Countries accounting for less than 0.1 percent of world manufacturing trade, with a current average bound maximum allowable NAMA tariff of 50 percent or more, would be required to bind all of their non-agricultural tariff lines at an average of no more than 30 percent. SVEs with an average bound rate between 30 and 50 percent would have to bind them at an average of not more than 27 percent; those with an average between 20 to 30 percent, at no more than 18 percent. SVEs with a bound average industrial tariff of less than 20 percent would have to make 5 percent reductions to 95 percent of tariff lines (or bind NAMA tariffs at the average that would have resulted from those reductions).

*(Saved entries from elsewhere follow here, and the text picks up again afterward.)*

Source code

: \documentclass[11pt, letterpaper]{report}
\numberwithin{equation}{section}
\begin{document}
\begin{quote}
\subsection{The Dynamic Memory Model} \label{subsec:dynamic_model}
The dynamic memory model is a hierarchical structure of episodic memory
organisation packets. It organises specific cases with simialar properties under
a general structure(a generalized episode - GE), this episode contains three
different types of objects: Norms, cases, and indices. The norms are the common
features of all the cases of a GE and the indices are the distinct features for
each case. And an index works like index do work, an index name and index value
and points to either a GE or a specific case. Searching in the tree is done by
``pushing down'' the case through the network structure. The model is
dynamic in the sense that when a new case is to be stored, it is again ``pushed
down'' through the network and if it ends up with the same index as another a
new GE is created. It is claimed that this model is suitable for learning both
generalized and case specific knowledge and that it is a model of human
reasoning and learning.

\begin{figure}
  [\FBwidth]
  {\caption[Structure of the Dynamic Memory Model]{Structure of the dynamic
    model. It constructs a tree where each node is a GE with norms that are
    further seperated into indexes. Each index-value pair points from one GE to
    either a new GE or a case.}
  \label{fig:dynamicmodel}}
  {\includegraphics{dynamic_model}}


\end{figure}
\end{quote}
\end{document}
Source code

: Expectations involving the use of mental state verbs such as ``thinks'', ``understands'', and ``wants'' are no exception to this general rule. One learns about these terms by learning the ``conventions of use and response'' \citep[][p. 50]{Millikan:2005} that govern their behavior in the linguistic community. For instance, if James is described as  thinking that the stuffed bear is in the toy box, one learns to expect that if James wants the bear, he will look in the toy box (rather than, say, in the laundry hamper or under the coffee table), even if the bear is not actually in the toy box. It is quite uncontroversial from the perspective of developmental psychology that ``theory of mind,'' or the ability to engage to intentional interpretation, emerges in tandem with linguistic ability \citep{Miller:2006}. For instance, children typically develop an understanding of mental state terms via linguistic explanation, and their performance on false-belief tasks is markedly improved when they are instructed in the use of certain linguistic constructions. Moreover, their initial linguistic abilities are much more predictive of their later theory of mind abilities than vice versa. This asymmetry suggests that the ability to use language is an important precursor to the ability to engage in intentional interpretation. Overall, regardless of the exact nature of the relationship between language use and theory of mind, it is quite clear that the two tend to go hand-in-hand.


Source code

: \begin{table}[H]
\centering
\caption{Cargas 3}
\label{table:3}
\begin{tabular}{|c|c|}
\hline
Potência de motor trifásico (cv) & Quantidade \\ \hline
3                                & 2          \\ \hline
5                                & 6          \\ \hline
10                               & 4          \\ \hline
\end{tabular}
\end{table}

SVEs include countries such as Antigua and Barbuda, Jamaica, Mongolia, and Papua New Guinea. Binding tariffs at a certain average instead of applying the standard ‘Swiss’ tariff reduction formula is supposed to give SVEs greater freedom to preserve protections for sectors in which they have defensive trade interests, since they can concentrate deeper tariff cuts on other products.
As for the Paragraph 6 countries, which include Cameroon, Cote d’Ivoire, Ghana, Kenya, Mauritius, and Nigeria, those with binding caps on fewer than 15 percent of industrial tariff lines would have to bind 75 percent of them at an average of 30 percent. Those with binding caps on more than 15 percent of tariff lines (but less than 35 percent), would be asked to bind 80 percent of them at the same level.
Recently-acceded Members would get three extra years to implement Doha Round tariff reductions (for instance, China would have to phase in tariff cuts over thirteen years instead of ten). Wasescha’s text, unlike the July 2008 revision, does not include a footnote saying that RAMs’ proposals for additional flexibilities could be discussed later.
At time of writing, it remains unclear whether the new NAMA text will be seriously discussed in the foreseeable future. Lamy has not ruled out a mini-ministerial meeting next week, and is believed to be consulting with different Member governments. But many Geneva-based trade diplomats believe that a meeting before the end of the year is increasingly unlikely.
ICTSD reporting.
Revised Ag Text Reflects Progress, But Final Deal Still Elusive
The chair of the WTO agriculture negotiations has released a revised version of his draft text, intended to serve as the basis for a deal on tariff and subsidy cuts in the Doha Round of trade negotiations. The text, along with a similar paper on industrial goods, was to be sent to trade ministers ahead of a planned high-level meeting this month, which has now been postponed (see related article, this issue).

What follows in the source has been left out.